(Dataset records)

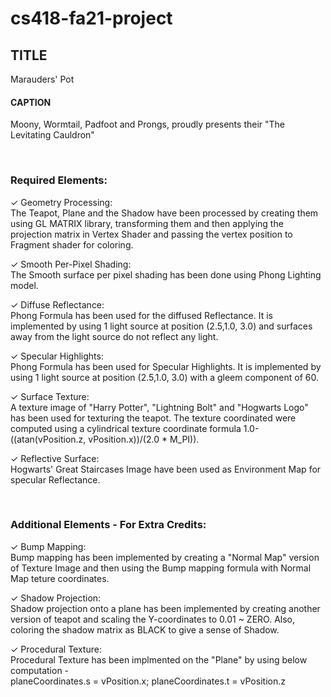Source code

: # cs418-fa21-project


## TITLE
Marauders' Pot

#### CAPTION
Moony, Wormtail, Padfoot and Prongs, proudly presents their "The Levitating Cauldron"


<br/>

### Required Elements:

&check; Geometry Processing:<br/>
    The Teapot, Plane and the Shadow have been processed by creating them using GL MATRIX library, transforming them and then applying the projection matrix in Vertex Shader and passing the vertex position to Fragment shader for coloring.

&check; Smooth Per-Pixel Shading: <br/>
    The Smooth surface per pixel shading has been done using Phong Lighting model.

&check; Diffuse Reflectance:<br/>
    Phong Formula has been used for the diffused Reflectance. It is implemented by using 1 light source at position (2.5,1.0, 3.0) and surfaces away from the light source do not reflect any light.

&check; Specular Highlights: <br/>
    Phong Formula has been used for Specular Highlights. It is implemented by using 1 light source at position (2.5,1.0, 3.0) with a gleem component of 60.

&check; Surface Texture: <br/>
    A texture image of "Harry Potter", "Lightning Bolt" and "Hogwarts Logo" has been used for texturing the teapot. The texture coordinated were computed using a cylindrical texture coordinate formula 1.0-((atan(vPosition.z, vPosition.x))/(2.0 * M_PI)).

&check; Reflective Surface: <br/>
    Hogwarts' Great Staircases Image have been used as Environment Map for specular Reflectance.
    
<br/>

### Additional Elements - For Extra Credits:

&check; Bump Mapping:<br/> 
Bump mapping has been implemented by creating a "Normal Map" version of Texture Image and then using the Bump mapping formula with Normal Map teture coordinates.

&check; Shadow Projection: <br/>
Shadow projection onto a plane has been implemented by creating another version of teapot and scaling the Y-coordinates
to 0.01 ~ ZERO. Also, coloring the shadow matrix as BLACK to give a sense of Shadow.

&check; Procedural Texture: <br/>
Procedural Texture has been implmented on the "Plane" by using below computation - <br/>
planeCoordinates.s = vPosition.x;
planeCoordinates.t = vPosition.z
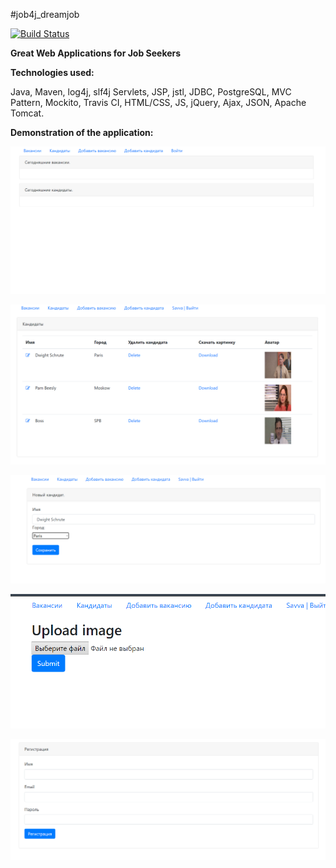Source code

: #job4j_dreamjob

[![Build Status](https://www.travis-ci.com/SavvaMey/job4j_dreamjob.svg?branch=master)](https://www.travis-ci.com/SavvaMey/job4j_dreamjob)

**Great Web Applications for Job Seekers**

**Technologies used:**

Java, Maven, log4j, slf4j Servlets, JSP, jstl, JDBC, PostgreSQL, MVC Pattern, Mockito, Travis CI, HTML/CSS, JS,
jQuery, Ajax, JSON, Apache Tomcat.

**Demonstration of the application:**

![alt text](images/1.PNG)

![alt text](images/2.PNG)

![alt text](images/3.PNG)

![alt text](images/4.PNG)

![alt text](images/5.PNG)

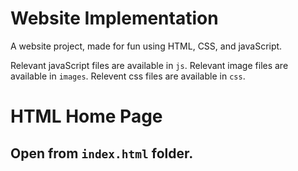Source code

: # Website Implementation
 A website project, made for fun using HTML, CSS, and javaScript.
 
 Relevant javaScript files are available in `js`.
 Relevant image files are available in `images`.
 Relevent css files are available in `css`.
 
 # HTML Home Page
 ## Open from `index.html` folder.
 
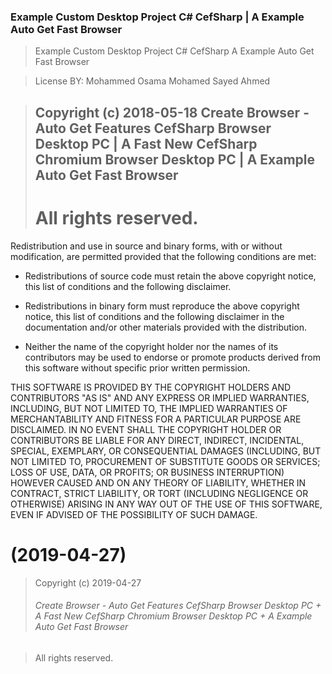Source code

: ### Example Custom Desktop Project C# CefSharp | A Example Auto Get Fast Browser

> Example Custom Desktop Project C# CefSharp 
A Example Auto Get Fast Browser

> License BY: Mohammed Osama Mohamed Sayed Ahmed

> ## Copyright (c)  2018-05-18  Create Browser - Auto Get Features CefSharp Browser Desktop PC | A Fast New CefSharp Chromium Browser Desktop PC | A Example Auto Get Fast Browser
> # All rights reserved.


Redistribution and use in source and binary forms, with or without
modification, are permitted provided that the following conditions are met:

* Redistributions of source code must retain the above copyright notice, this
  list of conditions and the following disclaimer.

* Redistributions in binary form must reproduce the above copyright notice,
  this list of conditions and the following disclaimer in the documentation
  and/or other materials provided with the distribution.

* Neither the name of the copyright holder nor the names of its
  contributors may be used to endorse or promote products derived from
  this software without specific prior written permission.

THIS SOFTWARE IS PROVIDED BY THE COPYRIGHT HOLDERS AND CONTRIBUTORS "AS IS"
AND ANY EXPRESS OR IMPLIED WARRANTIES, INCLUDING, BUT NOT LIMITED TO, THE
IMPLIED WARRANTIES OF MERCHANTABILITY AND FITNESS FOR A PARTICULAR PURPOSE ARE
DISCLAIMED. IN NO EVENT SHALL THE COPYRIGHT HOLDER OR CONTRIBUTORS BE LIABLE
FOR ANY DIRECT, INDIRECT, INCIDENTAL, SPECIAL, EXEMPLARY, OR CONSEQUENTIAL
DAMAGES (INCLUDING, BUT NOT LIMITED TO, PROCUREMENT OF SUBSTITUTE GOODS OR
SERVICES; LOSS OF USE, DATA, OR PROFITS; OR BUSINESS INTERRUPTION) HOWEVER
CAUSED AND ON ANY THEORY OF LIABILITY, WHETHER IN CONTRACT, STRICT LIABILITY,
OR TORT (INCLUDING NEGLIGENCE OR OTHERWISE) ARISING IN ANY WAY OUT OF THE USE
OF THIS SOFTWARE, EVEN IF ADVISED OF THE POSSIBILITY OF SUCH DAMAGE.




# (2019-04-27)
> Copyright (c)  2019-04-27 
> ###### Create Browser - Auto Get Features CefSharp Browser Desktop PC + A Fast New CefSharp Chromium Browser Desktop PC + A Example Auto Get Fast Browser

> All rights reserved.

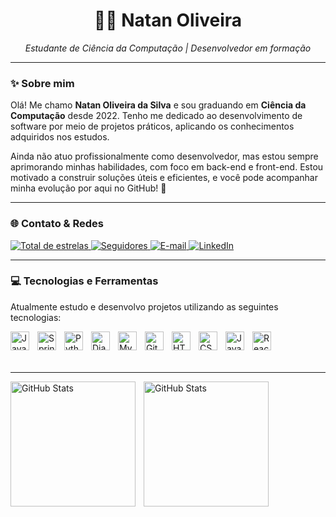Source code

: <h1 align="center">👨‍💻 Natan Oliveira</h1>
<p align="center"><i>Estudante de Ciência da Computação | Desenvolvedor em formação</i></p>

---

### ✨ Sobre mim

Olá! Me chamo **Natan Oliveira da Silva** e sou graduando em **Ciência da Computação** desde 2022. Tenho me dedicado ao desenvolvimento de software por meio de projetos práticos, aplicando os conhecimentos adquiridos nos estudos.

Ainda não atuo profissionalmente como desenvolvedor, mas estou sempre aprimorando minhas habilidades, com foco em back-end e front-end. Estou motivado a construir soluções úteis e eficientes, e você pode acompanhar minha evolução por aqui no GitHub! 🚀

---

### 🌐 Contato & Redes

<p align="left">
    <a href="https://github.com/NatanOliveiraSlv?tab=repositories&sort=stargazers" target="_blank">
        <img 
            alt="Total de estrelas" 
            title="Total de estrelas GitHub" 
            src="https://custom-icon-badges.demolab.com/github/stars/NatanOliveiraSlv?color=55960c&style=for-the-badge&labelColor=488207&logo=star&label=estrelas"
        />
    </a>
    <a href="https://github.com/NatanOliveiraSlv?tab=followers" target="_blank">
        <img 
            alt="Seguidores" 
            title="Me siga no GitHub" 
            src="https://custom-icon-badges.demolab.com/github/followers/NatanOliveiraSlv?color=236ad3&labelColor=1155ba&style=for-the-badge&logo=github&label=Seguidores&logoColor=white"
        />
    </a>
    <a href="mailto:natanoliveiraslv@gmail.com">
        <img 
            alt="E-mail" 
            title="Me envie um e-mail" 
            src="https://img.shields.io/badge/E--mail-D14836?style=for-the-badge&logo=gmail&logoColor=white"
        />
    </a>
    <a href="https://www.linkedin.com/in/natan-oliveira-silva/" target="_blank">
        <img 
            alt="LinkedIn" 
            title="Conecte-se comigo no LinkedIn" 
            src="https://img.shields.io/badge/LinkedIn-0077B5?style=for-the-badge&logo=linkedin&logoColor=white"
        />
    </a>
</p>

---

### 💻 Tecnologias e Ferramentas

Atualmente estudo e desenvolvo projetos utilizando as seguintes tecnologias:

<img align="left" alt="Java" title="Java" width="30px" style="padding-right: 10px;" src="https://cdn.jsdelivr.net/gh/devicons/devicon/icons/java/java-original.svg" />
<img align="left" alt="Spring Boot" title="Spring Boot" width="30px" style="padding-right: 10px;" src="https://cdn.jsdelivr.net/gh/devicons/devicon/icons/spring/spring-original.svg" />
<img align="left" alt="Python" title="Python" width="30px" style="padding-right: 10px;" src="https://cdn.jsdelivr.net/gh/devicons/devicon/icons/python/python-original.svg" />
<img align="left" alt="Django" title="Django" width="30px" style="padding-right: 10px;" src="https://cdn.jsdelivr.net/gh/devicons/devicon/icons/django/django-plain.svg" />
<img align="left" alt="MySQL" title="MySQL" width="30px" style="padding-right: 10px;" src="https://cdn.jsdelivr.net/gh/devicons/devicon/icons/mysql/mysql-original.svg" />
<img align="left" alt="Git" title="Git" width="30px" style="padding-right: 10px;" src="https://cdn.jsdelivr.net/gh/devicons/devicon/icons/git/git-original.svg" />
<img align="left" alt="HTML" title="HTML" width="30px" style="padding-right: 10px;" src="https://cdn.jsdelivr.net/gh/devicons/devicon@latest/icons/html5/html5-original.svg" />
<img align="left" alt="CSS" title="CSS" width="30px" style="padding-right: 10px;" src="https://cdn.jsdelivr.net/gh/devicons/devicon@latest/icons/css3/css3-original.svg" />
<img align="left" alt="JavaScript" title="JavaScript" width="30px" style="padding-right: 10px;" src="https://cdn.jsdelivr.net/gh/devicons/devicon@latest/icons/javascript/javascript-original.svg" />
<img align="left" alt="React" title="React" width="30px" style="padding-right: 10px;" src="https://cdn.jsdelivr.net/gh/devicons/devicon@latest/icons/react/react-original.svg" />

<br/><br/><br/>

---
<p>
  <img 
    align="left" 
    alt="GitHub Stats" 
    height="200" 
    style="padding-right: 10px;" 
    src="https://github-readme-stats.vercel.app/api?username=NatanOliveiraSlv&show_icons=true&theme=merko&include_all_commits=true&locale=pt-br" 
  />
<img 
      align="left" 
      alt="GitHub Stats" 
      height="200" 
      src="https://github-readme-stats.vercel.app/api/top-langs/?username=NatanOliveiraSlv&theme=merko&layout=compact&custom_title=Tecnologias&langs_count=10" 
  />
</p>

* TRY IT *
The lines to show are those in the data above that include "version".

* ANSWER TO THE EXERCISE *
Bump mapping has been implemented by creating a "Normal Map" version of Texture Image and then using the Bump mapping formula with Normal Map teture coordinates.
Shadow projection onto a plane has been implemented by creating another version of teapot and scaling the Y-coordinates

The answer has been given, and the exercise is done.